Die Privaten fördern inzwischen 70 Prozent des Kupfers und tragen damit etwa 5 Prozent zum Steueraufkommen bei. Die staatliche Codelco fördert nur 30 Prozent, bestreitet aber 7,6 Prozent des Steueraufkommens. Etwa die Hälfte des Kupfers wird als Konzentrat mit einem Reinheitsgrad von nur 30 Prozent exportiert. Der Rest ist Gestein, aber auch Molybdän und etwas Gold. Diese Bestandteile verlassen wegen fehlender Zollkontrollen das Land unversteuert. Chile entsteht dadurch ein großer Schaden, während die Firmen im Ausland Extragewinne einfahren. Molybdän ist etwa dreimal wertvoller als Kupfer.

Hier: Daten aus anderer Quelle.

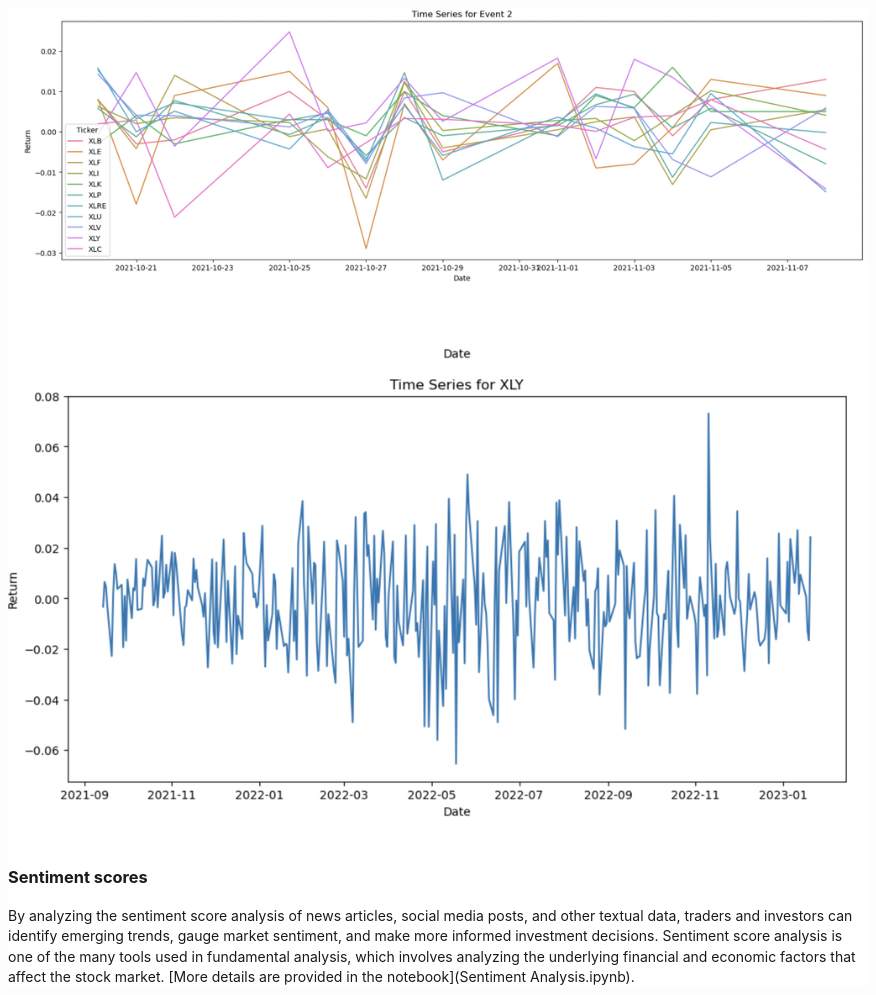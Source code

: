 ![](pics/visualization2.jpg)
<br><br>
<br><br>
![](pics/visualization3.jpg)
<br><br>


### Sentiment scores <a name="sentimentscores"></a>
By analyzing the sentiment score analysis of news articles, social media posts, and other textual data, traders and investors can identify emerging trends, gauge market sentiment, and make more informed investment decisions. Sentiment score analysis is one of the many tools used in fundamental analysis, which involves analyzing the underlying financial and economic factors that affect the stock market.
[More details are provided in the notebook](Sentiment Analysis.ipynb).
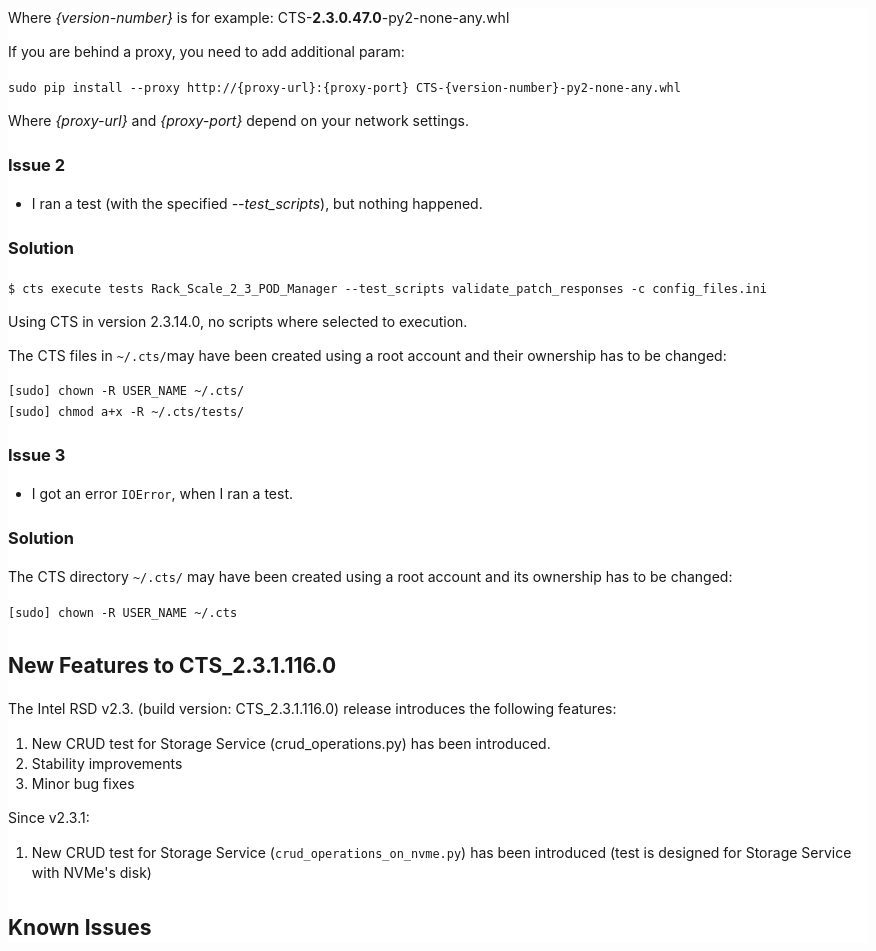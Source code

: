   Where _{version-number}_ is for example: CTS-**2.3.0.47.0**-py2-none-any.whl

  If you are behind a proxy, you need to add additional param:

  ```
  sudo pip install --proxy http://{proxy-url}:{proxy-port} CTS-{version-number}-py2-none-any.whl
  ```

  Where _{proxy-url}_ and _{proxy-port}_ depend on your network settings.

### Issue 2
* I ran a test (with the specified *--test_scripts*), but nothing happened.

### Solution

  ```
  $ cts execute tests Rack_Scale_2_3_POD_Manager --test_scripts validate_patch_responses -c config_files.ini
  ```

Using CTS in version 2.3.14.0, no scripts where selected to execution.


  The CTS files in `~/.cts/`may have been created using a root account and their ownership has to be changed:

  ```
  [sudo] chown -R USER_NAME ~/.cts/
  [sudo] chmod a+x -R ~/.cts/tests/
  ```

### Issue 3
* I got an error `IOError`, when I ran a test.

### Solution

  The CTS directory `~/.cts/` may have been created using a root account and its ownership has to be changed:

  ```
  [sudo] chown -R USER_NAME ~/.cts
  ```

## New Features to CTS_2.3.1.116.0
The Intel RSD v2.3. (build version: CTS_2.3.1.116.0) release introduces the following features:

1.	New CRUD test for Storage Service (crud_operations.py) has been introduced.
2.	Stability improvements
3.	Minor bug fixes
 
Since v2.3.1:
1. New CRUD test for Storage Service (`crud_operations_on_nvme.py`) has been introduced (test is designed for Storage Service with NVMe's disk)

## Known Issues
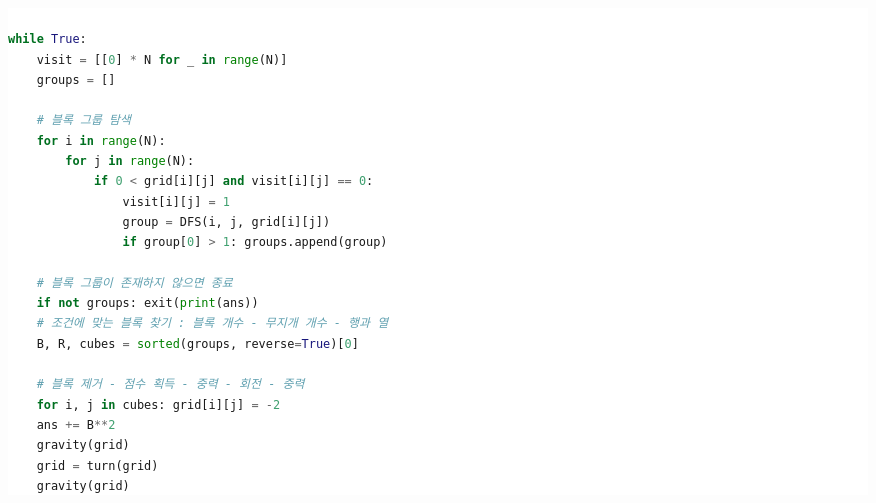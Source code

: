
 ```py

while True:
    visit = [[0] * N for _ in range(N)]
    groups = []

    # 블록 그룹 탐색
    for i in range(N):
        for j in range(N):
            if 0 < grid[i][j] and visit[i][j] == 0:
                visit[i][j] = 1
                group = DFS(i, j, grid[i][j])
                if group[0] > 1: groups.append(group)

    # 블록 그룹이 존재하지 않으면 종료
    if not groups: exit(print(ans))
    # 조건에 맞는 블록 찾기 : 블록 개수 - 무지개 개수 - 행과 열
    B, R, cubes = sorted(groups, reverse=True)[0]

    # 블록 제거 - 점수 획득 - 중력 - 회전 - 중력
    for i, j in cubes: grid[i][j] = -2
    ans += B**2
    gravity(grid)
    grid = turn(grid)
    gravity(grid)
```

Mit seinem Vorschlag will Boric nicht nur Chiles Zukunft wirtschaftlich absichern, sondern das Land auch technologisch weiterbringen und qualifizierte Arbeitsplätze schaffen.

Chile geht mit dem jetzt vorgelegten Plan einen anderen Weg als Argentinien und Bolivien. In Argentinien untersteht der Abbau von Mineralien und Erzen den in dieser Hinsicht autonomen Regionen. Bisher schon getätigte große private Investitionen bescheren den entsprechenden Regionen hohe Einnahmen, aber eine gesamtstaatliche Planung und Nutzung wird eher verhindert.

In Bolivien ist der Staat alleiniger Eigentümer des Lithiums. In diesem Rahmen können ausländische Firmen tätig werden. Erst im Januar hat die staatliche Yacimientos del Litio Bolivianos (YLB) einen Vertrag mit einem chinesischen Konsortium abgeschlossen. Die bolivianische Regierung beabsichtigt, bereits ab 2025 Lithiumbatterien zu exportieren.

Argentinien, Bolivien und Chile verfügen über rund 65 Prozent der weltweiten Lithiumvorkommen. Mit jeweils unterschiedlichen Konzepten werden die drei Andenländer nicht nur regional, sondern weltweit ihren Platz einnehmen. Derzeit arbeiten die Regierungen daran, einen gemeinsamen regionalen Ansatz zu finden. Gesucht wird nach einer gemeinsamen Agenda für die Entwicklung der Strategie, um die Umwelt zu schützen und die Industrialisierung zu fördern. Es gibt auch Vorstellungen von einer "Lithium-Opec".